Zoals gezegd heeft de Europese Commissie onlangs een voorstel gedaan om de regels te versimpelen, andere indicatoren te gebruiken en om ‘de handhaving’ te verbeteren. Daar kan je best een interessante discussie over voeren. De output-gap was een moeilijk bruikbare indicator en ik wil graag ook dat (groene) investeringen worden meegenomen in de analyse. Wat ontbreekt in de discussie zijn antwoorden op bovenstaande drie vragen over de aard van de regels: 1) willen we eigenlijk wel een concrete begrotingsnorm in de EU die hoe dan ook enigszins arbitrair zal zijn? Of willen we een politieke afweging in de Raad? 2) voor zover we vastzitten aan (verdrags)regels die in enige mate vragen om een interpretatie, moet de ‘handhaving’ dan gebeuren door een politiek orgaan, of door een onafhankelijk economisch instituut? 3) wat is eigenlijk het doel van de regels: goed beleid stimuleren, of lidstaten helpen bij het maken van wat zij goed beleid vinden?

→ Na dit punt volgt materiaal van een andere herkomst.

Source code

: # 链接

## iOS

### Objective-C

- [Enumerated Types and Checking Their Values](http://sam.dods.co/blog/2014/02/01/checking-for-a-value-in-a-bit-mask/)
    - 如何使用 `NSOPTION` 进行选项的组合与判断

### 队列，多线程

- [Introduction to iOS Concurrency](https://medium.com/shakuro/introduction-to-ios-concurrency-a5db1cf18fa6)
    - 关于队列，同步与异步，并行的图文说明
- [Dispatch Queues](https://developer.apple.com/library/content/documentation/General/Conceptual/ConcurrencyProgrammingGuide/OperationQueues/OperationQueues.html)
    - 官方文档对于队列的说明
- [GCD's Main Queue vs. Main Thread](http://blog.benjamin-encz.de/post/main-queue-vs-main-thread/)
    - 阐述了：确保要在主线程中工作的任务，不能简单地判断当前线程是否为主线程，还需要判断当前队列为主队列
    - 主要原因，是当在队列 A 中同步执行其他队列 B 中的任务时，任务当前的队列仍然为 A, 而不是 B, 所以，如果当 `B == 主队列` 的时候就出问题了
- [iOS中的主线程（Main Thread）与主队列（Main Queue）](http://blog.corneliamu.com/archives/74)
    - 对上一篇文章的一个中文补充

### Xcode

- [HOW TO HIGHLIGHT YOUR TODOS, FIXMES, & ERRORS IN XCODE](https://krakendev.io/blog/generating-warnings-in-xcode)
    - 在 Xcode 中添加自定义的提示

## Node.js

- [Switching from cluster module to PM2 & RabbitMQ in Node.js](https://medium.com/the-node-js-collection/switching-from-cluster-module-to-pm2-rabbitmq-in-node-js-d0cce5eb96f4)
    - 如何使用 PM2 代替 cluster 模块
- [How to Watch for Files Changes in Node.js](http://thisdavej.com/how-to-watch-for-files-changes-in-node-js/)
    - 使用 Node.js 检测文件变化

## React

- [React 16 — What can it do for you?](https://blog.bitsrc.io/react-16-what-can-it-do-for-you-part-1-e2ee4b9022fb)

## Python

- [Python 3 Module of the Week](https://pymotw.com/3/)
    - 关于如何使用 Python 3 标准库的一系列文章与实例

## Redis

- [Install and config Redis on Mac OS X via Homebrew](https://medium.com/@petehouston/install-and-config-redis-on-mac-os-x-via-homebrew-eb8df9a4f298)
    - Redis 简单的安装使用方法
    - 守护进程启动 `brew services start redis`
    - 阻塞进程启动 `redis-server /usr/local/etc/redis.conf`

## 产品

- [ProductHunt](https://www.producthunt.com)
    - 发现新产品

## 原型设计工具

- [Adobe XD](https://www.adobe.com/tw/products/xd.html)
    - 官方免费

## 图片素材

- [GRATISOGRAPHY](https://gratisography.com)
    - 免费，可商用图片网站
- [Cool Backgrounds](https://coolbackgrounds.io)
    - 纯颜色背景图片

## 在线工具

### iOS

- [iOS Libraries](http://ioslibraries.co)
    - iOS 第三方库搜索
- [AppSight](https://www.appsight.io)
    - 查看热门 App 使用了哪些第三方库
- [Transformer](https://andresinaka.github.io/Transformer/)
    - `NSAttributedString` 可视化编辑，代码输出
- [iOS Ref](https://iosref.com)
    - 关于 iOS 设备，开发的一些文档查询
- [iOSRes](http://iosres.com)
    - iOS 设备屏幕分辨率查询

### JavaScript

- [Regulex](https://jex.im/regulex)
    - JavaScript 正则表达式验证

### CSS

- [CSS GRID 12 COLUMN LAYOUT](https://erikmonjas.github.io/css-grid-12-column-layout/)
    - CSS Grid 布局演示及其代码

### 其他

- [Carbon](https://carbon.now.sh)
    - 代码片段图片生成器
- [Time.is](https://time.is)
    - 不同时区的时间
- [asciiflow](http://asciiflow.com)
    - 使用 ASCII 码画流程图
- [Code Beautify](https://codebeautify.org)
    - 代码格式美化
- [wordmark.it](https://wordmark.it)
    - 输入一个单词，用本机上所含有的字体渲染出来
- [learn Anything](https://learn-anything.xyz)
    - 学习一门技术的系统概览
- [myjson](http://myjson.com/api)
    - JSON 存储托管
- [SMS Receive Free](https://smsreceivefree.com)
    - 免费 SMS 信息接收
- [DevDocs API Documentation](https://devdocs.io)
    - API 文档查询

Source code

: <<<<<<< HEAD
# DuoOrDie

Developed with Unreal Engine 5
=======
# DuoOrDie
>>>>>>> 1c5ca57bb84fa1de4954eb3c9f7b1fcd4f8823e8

Concluderend, de economische discussies over de te gebruiken indicatoren in de procedure betreffen maar een heel klein deel van het functioneren van de regels. Ook de discussies over ‘governance’ en handhaving slaan grotendeels de plank mis. De discussie heeft uiteindelijk betrekking op de legitimiteit van de procedures, over de politieke wenselijkheid van Europese inmenging in nationale begrotingen. Aannames over de aard van de begrotingsregels weerspiegelen dan ook een politiek oordeel; het is hier aan de jurist om de aannames bloot te leggen. Zo is de Nederlandse bijdrage aan de onderhandelingen (“regels, regels, regels!”) niet alleen gestoeld op een wens om de Unie dieper te laten ingrijpen in de lidstaten, maar ook op wantrouwen in democratische besluitvorming op zowel nationaal als Europees niveau.
Marijn van der Sluis is als Universitair docent staatsrecht verbonden aan de Universiteit Maastricht. Hij is tevens fellow bij het Montesquieu Instituut.